How To Choose A Good Domain Name For Your Blog
Choosing a good domain name is as equally important as choosing a name for your newborn child, if not more so, because, unlike people’s names, you can’t reuse a domain name that’s already taken. You also have to keep in mind that the name you choose will be your brand; thus, it should be catchy and short enough to be memorable, preferably with a top-level domain.
Your domain name can give you a successful online presence or it can bury you in the virtual world. A carefully crafted one can draw traffic to your blog and build your brand. And, like a spouse, it’s something you’ll have to live with. You can change it, if necessary, for compelling reasons but you’ll have to redirect and deal with other consequences. From this perspective, you’ll want the perfect domain name when you launch your blog.
“The giving of names is no small matter, nor should it be left to chance or persons of mean abilities.” – Socrates
There are standard tools and tips to follow when deciding on a domain name. But recent trends in naming startups and quite a few super successful websites that have become household names have defied the conventional. So, get creative and be guided by these tips but leave room for ingenuity and imagination to come up with a domain name that will get people to take notice.
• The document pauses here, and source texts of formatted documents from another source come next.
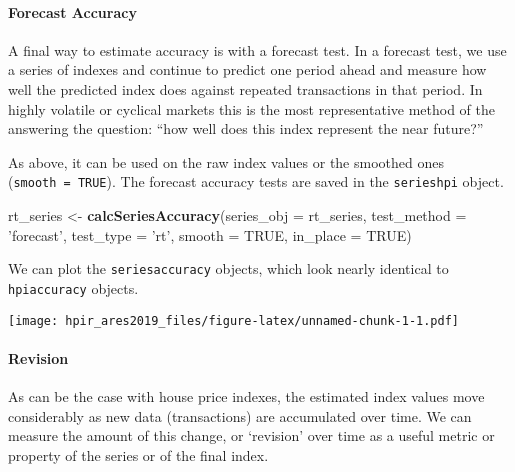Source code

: \documentclass[]{article}
\newenvironment{Shaded}{\begin{snugshade}}{\end{snugshade}}
\newcommand{\DataTypeTok}[1]{\textcolor[rgb]{0.13,0.29,0.53}{#1}}
\newcommand{\KeywordTok}[1]{\textcolor[rgb]{0.13,0.29,0.53}{\textbf{#1}}}
\newcommand{\NormalTok}[1]{#1}
\newcommand{\OperatorTok}[1]{\textcolor[rgb]{0.81,0.36,0.00}{\textbf{#1}}}
\newcommand{\OtherTok}[1]{\textcolor[rgb]{0.56,0.35,0.01}{#1}}
\newcommand{\StringTok}[1]{\textcolor[rgb]{0.31,0.60,0.02}{#1}}
\let\oldparagraph\paragraph
\renewcommand{\paragraph}[1]{\oldparagraph{#1}\mbox{}}
\begin{document}
\hypertarget{forecast-accuracy}{%
\paragraph{Forecast Accuracy}\label{forecast-accuracy}}

A final way to estimate accuracy is with a forecast test. In a forecast
test, we use a series of indexes and continue to predict one period
ahead and measure how well the predicted index does against repeated
transactions in that period. In highly volatile or cyclical markets this
is the most representative method of the answering the question: ``how
well does this index represent the near future?''

As above, it can be used on the raw index values or the smoothed ones
(\texttt{smooth\ =\ TRUE}). The forecast accuracy tests are saved in the
\texttt{serieshpi} object.

\begin{Shaded}
\begin{Highlighting}[]
\NormalTok{  rt_series <-}\StringTok{ }\KeywordTok{calcSeriesAccuracy}\NormalTok{(}\DataTypeTok{series_obj =}\NormalTok{ rt_series,}
                                  \DataTypeTok{test_method =} \StringTok{'forecast'}\NormalTok{,}
                                  \DataTypeTok{test_type =} \StringTok{'rt'}\NormalTok{,}
                                  \DataTypeTok{smooth =} \OtherTok{TRUE}\NormalTok{,}
                                  \DataTypeTok{in_place =} \OtherTok{TRUE}\NormalTok{)}
\end{Highlighting}
\end{Shaded}

We can plot the \texttt{seriesaccuracy} objects, which look nearly
identical to \texttt{hpiaccuracy} objects.

\begin{Shaded}
\end{Shaded}

\texttt{[image: hpir\_ares2019\_files/figure-latex/unnamed-chunk-1-1.pdf]}

\hypertarget{revision}{%
\paragraph{Revision}\label{revision}}

As can be the case with house price indexes, the estimated index values
move considerably as new data (transactions) are accumulated over time.
We can measure the amount of this change, or `revision' over time as a
useful metric or property of the series or of the final index.
\end{document}
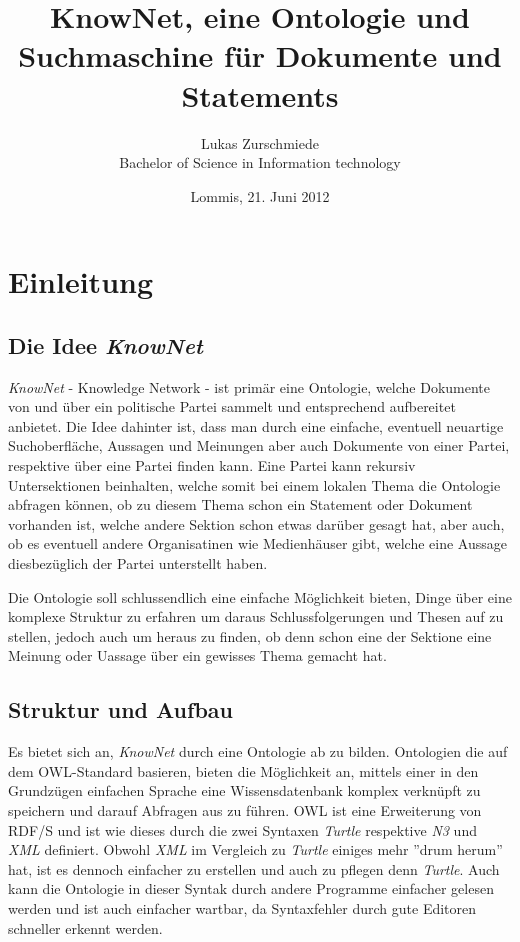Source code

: \documentclass[
    11pt,
    latin1,
    a4paper,
    oneside
]{scrreprt}
\author{Lukas Zurschmiede\\Bachelor of Science in Information technology}
\date{Lommis, 21. Juni 2012}
\title{KnowNet, eine Ontologie und Suchmaschine f\"ur Dokumente und Statements}
\begin{document}
\maketitle

\newpage
\singlespacing
\tableofcontents

\pagebreak
\onehalfspacing
\setcounter{page}{1}

\chapter{Einleitung} \label{sec:introduction}

\section{Die Idee \emph{KnowNet}}

\emph{KnowNet} - Knowledge Network - ist prim\"ar eine Ontologie, welche Dokumente von und \"uber ein politische Partei sammelt und entsprechend aufbereitet anbietet. Die Idee dahinter ist, dass man durch eine einfache, eventuell neuartige Suchoberfl\"ache, Aussagen und Meinungen aber auch Dokumente von einer Partei, respektive \"uber eine Partei finden kann. Eine Partei kann rekursiv Untersektionen beinhalten, welche somit bei einem lokalen Thema die Ontologie abfragen k\"onnen, ob zu diesem Thema schon ein Statement oder Dokument vorhanden ist, welche andere Sektion schon etwas dar\"uber gesagt hat, aber auch, ob es eventuell andere Organisatinen wie Medienh\"auser gibt, welche eine Aussage diesbez\"uglich der Partei unterstellt haben.

Die Ontologie soll schlussendlich eine einfache M\"oglichkeit bieten, Dinge \"uber eine komplexe Struktur zu erfahren um daraus Schlussfolgerungen und Thesen auf zu stellen, jedoch auch um heraus zu finden, ob denn schon eine der Sektione eine Meinung oder Uassage \"uber ein gewisses Thema gemacht hat.

\section{Struktur und Aufbau} \label{sec:structure}

Es bietet sich an, \emph{KnowNet} durch eine Ontologie ab zu bilden. Ontologien die auf dem OWL-Standard\cite{W3COWL} basieren, bieten die M\"oglichkeit an, mittels einer in den Grundz\"ugen einfachen Sprache eine Wissensdatenbank komplex verkn\"upft zu speichern und darauf Abfragen aus zu f\"uhren. OWL ist eine Erweiterung von RDF/S und ist wie dieses durch die zwei Syntaxen \emph{Turtle} respektive \emph{N3} und \emph{XML} definiert. Obwohl \emph{XML} im Vergleich zu \emph{Turtle} einiges mehr ''drum herum'' hat, ist es dennoch einfacher zu erstellen und auch zu pflegen denn \emph{Turtle}. Auch kann die Ontologie in dieser Syntak durch andere Programme einfacher gelesen werden und ist auch einfacher wartbar, da Syntaxfehler durch gute Editoren schneller erkennt werden.
\end{document}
Get a top-level domain (TLD) extension.
Dot-com, the holy grail of domain name extensions, may have been used by all the words found in Merriam-Webster by this time. Dot-com is a favorite for SEO and gives your business blog a cloak of trustworthiness. If your chosen domain name for a dot-com is taken, as is usually the case, go for the other extensions which are also known, such as .net, .org, and .co. Other options are generic domain extensions or geo-domains, such as .nyc, or country codes. Dot-de and .cn are the most popular country-code domains. However, second-level domains do not bring as much traffic as .com.
It’s not difficult to find out if your choice of a domain name is still free. A good domain checker will help and even give you other suggestions if your first choice is taken.
Keep it short and simple, or not.
The desired length of a domain name is between 6-10 characters, or 2-3 words. It should be easy to recall and spell, for better memory retention. Users are more likely to remember familiar words, and conciseness makes them easier to type in.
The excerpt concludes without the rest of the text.